Posted by Ed at 12:22 AM | Permalink | Comments (4) | TrackBack

November 08, 2007

THE ELEPHANT MAN

So this is the last time I'm going to dignify David Horowitz's existence. I promise.

You might need to watch this video. D-Ho doesn't like being filmed, so thank the miracle of hidden cameras for this masterpiece. Go ahead, take a few minutes to watch it. I'll wait.

Am I misperceiving or is he essentially a circus freak at this point? Is going to a Horowitz "lecture" driven by the same impulse that makes us click on the headlines about the girl with 8 limbs? Look at that guy. The uncoordinated lumbering back and forth, the ranting, the obsession with conspiracies against him, the talking into the ground or his chest, the complete lack of any coherent structure to his thoughts....this man belongs on a street corner behind a bus station with a colander on his head and a Bo Gritz for President sandwich board. This is starting to raise Wesley Willis-esque questions about whether it is OK to laugh at him when he is so obviously mentally ill.

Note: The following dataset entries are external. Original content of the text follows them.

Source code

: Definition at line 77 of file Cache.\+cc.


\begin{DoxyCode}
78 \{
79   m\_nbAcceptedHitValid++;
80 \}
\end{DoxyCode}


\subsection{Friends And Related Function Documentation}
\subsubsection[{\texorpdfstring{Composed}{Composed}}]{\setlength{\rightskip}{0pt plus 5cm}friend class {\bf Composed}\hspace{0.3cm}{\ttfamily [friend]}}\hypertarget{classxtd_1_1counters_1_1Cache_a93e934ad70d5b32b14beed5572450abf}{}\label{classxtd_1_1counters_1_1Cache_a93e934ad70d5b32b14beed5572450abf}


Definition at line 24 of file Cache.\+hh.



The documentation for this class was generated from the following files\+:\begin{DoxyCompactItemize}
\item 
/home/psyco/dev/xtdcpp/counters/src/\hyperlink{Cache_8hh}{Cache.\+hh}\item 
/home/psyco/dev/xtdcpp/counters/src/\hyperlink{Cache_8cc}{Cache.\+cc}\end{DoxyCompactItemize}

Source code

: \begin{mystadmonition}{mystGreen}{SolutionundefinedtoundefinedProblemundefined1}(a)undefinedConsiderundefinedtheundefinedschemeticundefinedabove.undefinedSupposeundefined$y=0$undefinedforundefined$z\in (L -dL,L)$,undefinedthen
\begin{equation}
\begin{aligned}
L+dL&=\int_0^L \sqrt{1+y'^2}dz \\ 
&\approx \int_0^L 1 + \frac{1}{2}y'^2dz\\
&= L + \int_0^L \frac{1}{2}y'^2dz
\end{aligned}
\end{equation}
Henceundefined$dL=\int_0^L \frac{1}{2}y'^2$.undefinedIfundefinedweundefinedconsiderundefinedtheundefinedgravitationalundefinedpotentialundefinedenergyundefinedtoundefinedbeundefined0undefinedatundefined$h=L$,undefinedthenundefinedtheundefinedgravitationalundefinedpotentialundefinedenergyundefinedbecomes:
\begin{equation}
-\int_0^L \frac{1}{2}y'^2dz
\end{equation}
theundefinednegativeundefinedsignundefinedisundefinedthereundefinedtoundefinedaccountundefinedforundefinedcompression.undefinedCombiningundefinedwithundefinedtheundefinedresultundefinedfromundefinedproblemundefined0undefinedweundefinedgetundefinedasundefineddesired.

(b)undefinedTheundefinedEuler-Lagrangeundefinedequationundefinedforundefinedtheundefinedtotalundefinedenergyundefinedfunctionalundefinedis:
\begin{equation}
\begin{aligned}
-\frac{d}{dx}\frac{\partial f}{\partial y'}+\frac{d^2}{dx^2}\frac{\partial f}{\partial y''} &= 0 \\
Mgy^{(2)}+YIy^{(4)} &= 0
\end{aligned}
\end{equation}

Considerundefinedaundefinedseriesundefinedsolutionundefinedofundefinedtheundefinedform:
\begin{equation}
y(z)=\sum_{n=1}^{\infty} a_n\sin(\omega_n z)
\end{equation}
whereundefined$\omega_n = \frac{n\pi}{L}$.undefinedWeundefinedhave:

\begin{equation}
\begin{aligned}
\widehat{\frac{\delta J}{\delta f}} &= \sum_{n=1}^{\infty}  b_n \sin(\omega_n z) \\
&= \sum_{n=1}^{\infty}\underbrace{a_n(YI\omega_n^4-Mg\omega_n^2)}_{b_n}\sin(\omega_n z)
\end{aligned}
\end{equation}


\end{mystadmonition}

This is the sad, sad downside of our collective overreaction to the right-wing industry of manufacturing insidious webs of bias and prejudice against their viewpoints. If we don't let him speak - and in fact if we don't invite him to campus so he can do so on our dime - we're silencing the right. But if conservatives want to be represented by a man who belongs in the darkened corridor of a state mental institution, picking corn out of his own shit and accusing the nurses of poisoning him, that's just fine by me. The first rule of electoral politics is that when your opponent is tying his own noose, don't interrupt.

Posted by Ed at 12:39 AM | Permalink | Comments (2) | TrackBack

November 07, 2007

ED VS. LOGICAL FALLACIES, PART 9: BEGGING THE QUESTION

While doing some reading on yesterday's topic, and more specifically the Greatest Story Never Told economy since 2001, I came across a slightly old but positively stunning example of a common logical fallacy - begging the question, a.k.a. circular logic. This is simply any argument in which the conclusion is also a premise or precondition of the same.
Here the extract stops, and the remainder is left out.